DATA FOR THIS EXERCISE –
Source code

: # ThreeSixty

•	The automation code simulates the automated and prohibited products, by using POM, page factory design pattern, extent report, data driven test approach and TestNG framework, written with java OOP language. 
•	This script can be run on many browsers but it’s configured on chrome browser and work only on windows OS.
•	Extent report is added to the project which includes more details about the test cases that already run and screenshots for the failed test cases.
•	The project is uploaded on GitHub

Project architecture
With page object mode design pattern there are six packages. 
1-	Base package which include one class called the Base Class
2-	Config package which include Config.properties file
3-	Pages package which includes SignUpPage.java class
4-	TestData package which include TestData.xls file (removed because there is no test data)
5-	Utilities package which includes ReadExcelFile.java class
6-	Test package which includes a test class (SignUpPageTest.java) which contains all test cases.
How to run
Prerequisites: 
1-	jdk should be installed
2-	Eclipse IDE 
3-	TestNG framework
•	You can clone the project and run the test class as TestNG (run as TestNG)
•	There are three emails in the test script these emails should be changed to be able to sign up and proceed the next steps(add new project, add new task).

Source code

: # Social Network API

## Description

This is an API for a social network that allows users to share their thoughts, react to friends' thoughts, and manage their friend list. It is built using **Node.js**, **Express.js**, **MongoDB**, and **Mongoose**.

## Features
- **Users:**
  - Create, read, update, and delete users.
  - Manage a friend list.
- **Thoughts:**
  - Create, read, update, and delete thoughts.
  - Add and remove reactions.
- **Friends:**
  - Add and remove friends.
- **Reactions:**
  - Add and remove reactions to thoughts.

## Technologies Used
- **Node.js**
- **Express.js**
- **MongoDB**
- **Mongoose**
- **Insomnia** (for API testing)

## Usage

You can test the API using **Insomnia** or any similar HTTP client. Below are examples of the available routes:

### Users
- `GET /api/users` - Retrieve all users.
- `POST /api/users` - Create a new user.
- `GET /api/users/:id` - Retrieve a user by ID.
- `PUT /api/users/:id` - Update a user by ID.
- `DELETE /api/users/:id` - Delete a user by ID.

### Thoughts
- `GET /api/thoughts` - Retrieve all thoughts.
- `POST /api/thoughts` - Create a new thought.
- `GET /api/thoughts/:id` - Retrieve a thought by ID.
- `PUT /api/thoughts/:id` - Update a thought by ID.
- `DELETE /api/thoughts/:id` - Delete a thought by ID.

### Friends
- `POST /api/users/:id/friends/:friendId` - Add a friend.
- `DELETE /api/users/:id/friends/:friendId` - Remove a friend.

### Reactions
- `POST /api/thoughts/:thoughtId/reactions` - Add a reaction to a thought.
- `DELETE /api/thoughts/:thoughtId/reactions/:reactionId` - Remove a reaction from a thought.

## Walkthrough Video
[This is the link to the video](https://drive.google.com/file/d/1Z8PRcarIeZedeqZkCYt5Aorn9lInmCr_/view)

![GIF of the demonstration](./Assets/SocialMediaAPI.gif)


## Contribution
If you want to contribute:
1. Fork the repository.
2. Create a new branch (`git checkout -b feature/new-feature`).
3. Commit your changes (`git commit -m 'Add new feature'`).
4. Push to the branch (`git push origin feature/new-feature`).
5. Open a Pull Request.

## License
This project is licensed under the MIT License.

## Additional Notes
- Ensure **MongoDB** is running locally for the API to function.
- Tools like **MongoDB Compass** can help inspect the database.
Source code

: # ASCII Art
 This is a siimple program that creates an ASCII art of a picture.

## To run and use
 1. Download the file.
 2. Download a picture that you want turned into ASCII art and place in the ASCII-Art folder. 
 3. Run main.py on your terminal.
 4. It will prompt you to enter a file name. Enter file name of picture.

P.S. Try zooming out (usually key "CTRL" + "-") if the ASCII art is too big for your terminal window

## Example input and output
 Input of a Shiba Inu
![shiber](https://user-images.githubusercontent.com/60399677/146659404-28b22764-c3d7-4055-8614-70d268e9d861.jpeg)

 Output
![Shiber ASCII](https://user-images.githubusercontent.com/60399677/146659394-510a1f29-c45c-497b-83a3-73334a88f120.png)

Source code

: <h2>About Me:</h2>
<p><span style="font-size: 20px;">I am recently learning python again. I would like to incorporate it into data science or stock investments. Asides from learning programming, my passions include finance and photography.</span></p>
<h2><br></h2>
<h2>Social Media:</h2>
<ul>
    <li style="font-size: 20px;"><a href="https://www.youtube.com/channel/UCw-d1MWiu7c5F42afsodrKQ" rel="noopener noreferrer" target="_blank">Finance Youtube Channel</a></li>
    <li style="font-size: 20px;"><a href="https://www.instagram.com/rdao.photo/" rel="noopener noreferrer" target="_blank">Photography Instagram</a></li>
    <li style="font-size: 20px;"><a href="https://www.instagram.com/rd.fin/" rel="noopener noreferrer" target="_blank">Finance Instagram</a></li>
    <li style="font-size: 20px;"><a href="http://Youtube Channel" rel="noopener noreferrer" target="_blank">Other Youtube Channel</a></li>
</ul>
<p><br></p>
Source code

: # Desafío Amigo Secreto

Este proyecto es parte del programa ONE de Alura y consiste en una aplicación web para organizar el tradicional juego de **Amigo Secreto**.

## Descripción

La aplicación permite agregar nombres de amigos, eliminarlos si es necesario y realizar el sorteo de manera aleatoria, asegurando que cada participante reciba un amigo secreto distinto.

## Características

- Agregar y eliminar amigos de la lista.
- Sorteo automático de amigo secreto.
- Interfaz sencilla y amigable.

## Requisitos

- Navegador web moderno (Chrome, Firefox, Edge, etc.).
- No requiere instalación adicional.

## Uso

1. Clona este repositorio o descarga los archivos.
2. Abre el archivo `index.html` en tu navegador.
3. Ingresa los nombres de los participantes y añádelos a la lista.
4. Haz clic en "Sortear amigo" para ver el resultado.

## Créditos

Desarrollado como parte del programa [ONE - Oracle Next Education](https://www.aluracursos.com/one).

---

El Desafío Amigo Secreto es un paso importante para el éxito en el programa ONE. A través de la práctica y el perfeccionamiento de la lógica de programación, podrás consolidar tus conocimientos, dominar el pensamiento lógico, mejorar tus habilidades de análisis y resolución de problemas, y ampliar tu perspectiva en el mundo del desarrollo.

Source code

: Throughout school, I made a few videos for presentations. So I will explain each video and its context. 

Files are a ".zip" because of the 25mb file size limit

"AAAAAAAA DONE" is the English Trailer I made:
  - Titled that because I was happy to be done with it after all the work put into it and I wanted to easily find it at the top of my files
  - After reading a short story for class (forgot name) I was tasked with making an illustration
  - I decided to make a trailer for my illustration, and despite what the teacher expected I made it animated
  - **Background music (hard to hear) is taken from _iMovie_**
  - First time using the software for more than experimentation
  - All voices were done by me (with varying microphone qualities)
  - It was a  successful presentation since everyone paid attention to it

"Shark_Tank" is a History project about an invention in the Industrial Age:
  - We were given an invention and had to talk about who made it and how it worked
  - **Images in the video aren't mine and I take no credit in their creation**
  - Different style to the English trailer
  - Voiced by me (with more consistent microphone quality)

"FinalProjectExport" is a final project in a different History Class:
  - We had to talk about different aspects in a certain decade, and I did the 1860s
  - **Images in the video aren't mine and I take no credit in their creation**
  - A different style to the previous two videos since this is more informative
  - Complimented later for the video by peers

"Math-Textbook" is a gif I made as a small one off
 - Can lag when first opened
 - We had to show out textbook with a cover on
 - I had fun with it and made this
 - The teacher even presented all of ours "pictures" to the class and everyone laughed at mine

EXERCISE BRIEF –
Filter the records above for "parte" and copy every matching line.

TASK ANSWER –
Este proyecto es parte del programa ONE de Alura y consiste en una aplicación web para organizar el tradicional juego de **Amigo Secreto**.
Desarrollado como parte del programa [ONE - Oracle Next Education](https://www.aluracursos.com/one).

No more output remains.